L’hydrogène comme planche de salut 

« Pour le moment, c’est le flou et nous devrons gérer une grosse baisse de charge de travail à partir de l’été », explique Alain Lugenbuhler, délégué CFDT. Même si le ministre délégué aux Transports Jean-Baptiste Djebbari a assuré sur place en mars que Belfort fabriquerait la nouvelle génération de TGV à partir de 2023, les PME liées au groupe souffrent. « L’écosystème de fournisseurs locaux s’est totalement délité sous l’effet de la centralisation des achats et de la recherche des prix bas », juge André Fages, délégué CFE-CGC du site. Pour rebondir, l’hydrogène fait figure de planche de salut.

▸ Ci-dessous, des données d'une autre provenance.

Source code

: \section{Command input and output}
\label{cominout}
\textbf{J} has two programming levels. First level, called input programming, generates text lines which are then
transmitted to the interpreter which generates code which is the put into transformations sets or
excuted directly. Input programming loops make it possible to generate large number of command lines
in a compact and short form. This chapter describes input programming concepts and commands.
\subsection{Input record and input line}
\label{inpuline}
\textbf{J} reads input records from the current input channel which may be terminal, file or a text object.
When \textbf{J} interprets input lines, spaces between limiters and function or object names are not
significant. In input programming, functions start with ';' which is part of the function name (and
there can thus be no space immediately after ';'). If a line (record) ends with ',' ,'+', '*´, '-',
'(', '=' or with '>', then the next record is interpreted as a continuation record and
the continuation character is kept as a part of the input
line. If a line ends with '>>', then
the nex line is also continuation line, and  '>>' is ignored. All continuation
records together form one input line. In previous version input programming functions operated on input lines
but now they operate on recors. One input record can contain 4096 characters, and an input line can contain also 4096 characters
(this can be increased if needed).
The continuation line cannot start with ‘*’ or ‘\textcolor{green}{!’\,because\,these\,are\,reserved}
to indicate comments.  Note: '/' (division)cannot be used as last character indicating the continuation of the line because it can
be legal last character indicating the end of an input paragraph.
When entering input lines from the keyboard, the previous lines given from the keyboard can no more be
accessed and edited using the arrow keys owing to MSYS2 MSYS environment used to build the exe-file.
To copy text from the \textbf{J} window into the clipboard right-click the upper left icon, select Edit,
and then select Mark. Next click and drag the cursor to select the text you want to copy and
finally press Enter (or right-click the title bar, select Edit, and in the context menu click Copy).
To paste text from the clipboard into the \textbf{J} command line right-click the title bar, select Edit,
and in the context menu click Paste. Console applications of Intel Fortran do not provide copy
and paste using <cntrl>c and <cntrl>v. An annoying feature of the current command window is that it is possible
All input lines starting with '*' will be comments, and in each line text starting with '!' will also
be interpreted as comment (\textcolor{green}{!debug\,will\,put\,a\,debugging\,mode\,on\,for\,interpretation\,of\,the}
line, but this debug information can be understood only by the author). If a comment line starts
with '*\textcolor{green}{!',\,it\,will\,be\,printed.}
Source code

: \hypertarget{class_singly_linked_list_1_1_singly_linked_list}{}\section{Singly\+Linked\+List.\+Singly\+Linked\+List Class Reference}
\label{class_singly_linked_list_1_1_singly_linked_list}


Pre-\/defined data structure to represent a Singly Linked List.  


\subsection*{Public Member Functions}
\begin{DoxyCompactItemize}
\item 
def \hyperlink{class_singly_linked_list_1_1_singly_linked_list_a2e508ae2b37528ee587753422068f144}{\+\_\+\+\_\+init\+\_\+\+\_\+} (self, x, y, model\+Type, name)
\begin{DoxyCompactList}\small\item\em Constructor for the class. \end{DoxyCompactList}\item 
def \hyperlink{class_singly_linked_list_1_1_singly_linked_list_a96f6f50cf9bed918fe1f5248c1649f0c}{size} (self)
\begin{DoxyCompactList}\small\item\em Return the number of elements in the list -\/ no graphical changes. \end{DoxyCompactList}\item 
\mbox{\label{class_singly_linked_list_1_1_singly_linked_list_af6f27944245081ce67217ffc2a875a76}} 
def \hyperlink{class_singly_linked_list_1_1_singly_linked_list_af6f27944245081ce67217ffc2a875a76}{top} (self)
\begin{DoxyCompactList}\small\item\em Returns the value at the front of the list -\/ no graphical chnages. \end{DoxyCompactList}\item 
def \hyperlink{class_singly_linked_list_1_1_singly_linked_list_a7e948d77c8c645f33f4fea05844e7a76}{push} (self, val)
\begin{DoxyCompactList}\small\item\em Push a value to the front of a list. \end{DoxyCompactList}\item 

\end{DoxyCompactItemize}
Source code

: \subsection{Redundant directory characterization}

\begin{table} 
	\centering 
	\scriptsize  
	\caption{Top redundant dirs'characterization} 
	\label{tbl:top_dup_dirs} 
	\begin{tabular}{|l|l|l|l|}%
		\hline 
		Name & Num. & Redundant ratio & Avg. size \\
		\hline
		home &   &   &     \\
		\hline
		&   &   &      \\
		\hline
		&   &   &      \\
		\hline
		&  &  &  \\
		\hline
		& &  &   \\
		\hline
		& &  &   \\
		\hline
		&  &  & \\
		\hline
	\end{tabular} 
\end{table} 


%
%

Il apporte un dénominateur commun aux deux filières locales de la mobilité et de l’énergie et peut s’appuyer sur une « excellence académique de vingt ans », autour d’une « centaine de chercheurs à l’origine de la moitié des publications sur le sujet en France », analyse Jean-Marie Girier. Cet atout commence à déboucher sur des investissements industriels d’envergure, comme l’unité de réservoirs d’hydrogène qu’ouvrira l’équipementier automobile Faurecia en 2023 à Allenjoie (Doubs), aux portes du Territoire de Belfort. Le département figure aussi dans le dernier tour de sélection de la société française McPhy pour l’implantation d’une usine d’électrolyseurs qui pourrait créer 750 emplois d’ici à 2030, selon Bruno Le Maire.

L’hydrogène représente aussi l’une des priorités de l’originale association Apsiis, constituée il y a quelques semaines par des syndicalistes, des entrepreneurs, des universitaires et des consultants pour susciter la création d’entreprises et le développement de projets dans l’ingénierie de l’énergie à Belfort. « Cette spécialité du territoire est en train de partir avec General Electric, alors il faut se prendre en main pour la garder », souligne le président d’Apsiis Philippe Petitcolin, par ailleurs porte-parole de l’intersyndicale de GE Belfort. L’ingénierie peut être aussi le socle d’une diversification plus large, d’ores et déjà engagée, selon le vice-président de la chambre de commerce et d’industrie (CCI) départementale Emmanuel Viellard.

« Gérer les urgences »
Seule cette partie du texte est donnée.